I use a paintball Co2 setup on my fish tanks.

I use a on/off Asa that is on eBay for 3.00. Item #280857741389

The tank I use is a 20oz co2 tank they run 20.00 new 5-10.00 in pawn shops
eBay #270946550455

For a regulator I use a auto cocker front block regulator I found these for 8.00 on eBay #300689326885 (note make sure they are adjustable or they will put 70psi into your fish tank) 
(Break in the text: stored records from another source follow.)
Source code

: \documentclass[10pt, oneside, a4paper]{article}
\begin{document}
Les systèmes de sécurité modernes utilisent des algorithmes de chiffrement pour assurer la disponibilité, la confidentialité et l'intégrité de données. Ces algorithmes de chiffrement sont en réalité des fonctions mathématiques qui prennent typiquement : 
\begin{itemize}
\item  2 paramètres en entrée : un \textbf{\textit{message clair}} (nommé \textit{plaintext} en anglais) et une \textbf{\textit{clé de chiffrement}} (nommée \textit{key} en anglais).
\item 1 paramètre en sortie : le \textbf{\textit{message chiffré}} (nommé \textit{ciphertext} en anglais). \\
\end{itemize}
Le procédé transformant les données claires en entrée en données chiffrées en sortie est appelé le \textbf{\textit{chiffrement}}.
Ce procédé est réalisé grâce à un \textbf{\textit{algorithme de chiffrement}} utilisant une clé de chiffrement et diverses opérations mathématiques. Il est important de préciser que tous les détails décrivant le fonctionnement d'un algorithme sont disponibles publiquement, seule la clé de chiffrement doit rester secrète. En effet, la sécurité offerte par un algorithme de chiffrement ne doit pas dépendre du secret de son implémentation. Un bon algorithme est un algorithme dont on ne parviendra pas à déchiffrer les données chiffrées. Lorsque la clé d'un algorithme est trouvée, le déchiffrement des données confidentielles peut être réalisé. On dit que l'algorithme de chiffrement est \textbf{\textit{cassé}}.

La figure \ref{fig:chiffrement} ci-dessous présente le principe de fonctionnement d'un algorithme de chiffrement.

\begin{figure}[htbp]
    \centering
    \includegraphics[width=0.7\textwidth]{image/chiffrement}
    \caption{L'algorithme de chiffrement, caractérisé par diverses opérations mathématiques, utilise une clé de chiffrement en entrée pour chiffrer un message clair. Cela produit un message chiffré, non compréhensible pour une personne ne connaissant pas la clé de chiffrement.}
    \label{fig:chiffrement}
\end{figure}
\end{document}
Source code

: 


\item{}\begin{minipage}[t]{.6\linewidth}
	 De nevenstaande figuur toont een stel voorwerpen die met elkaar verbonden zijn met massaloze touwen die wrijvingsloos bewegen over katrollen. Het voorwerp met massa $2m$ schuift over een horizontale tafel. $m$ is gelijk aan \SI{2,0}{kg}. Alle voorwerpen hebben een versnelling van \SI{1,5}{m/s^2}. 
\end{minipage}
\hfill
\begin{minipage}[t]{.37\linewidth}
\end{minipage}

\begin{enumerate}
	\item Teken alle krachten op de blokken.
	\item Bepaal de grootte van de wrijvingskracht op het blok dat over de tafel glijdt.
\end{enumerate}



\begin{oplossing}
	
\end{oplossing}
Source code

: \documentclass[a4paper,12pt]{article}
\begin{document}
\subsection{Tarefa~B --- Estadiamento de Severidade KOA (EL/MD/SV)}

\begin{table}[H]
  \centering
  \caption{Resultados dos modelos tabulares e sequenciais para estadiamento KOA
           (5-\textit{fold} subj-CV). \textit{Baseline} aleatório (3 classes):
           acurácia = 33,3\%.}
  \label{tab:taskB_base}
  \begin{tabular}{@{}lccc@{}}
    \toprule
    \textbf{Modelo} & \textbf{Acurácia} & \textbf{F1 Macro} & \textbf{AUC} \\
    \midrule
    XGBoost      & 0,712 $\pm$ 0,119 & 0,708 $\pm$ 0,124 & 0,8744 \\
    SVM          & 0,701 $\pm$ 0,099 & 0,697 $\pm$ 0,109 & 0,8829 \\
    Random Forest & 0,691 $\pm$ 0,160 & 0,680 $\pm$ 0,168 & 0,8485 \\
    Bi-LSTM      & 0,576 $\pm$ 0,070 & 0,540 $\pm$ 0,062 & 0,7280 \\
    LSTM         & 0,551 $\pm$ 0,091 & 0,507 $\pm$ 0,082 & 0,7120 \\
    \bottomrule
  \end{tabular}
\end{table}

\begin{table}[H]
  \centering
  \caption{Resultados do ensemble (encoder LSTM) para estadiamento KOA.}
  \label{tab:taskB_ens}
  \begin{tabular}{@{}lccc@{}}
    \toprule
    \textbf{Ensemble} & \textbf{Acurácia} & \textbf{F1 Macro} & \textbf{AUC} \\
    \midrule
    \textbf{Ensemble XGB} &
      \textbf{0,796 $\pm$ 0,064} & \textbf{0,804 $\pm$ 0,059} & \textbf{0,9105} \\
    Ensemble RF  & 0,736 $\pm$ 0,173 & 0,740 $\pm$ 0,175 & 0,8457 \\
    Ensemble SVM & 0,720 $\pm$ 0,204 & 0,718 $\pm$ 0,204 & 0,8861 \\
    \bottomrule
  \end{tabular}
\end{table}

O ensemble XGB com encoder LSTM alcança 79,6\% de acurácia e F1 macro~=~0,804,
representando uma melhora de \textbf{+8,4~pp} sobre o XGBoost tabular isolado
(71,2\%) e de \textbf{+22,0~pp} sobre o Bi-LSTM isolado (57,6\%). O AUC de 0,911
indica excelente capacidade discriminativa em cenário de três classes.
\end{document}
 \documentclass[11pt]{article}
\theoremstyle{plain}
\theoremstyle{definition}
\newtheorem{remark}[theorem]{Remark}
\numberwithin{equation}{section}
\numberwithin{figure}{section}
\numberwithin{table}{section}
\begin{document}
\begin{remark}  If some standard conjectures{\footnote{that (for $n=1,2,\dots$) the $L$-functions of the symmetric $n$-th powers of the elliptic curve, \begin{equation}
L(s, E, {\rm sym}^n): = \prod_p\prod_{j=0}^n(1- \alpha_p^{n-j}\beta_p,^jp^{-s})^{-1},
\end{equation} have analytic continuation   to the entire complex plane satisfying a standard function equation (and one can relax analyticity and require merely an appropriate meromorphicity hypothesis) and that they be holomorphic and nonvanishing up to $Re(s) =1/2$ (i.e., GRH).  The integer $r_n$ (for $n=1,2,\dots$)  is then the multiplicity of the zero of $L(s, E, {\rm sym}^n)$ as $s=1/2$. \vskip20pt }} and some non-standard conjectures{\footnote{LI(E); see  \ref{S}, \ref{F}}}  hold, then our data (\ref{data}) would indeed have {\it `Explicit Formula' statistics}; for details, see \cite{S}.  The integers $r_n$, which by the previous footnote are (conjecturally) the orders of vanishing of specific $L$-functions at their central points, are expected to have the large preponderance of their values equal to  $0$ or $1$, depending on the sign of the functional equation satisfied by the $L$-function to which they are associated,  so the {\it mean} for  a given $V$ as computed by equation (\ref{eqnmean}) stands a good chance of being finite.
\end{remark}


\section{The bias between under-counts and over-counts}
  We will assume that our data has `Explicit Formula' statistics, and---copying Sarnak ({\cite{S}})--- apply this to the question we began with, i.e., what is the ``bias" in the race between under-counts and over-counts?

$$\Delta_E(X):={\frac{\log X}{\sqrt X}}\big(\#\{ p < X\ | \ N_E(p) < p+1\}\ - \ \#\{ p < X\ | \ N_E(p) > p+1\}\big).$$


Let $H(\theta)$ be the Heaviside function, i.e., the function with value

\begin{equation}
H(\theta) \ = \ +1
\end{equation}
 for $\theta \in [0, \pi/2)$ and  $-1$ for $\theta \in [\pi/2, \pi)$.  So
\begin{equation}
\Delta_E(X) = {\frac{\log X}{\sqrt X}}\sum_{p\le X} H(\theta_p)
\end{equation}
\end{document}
I have the bottle sit upright to prevent liquid from getting into the regulator. the Palmer regulators will work but cost 90.00. The bottles do not come with antisyphon tubes when new and I found most people didn't bother to install them. Lastly the fitting on the auto cocker reg is too small for an fish tank airline so I used a piece of tubing from ace 1/4 in or so long and put the airline tubing on top of that for a tight fit.


----------



## kevmo911 (Sep 24, 2010)

Azzias said:


> I use a paintball Co2 setup on my fish tanks.
> 
> I use a on/off Asa that is on eBay for 3.00. Item #280857741389
> 
> ...


That's not a regulator. And go ahead and do a search on paintball/ASA valves to look into the "oh, wow, that's really not terribly safe" aspect of your particular application.

...Which is why prices for even the most basic regulator setups tend to push $100 on the extremely low end. On a personal level, I appreciate your input, but please, for your safety, do some research.


----------



## samamorgan (Dec 31, 2011)

Actually one of the items he posted is in fact some sort of pressure regulator. I'm not sure about the specifics of it though, looks like it's for low pressure applications.


----------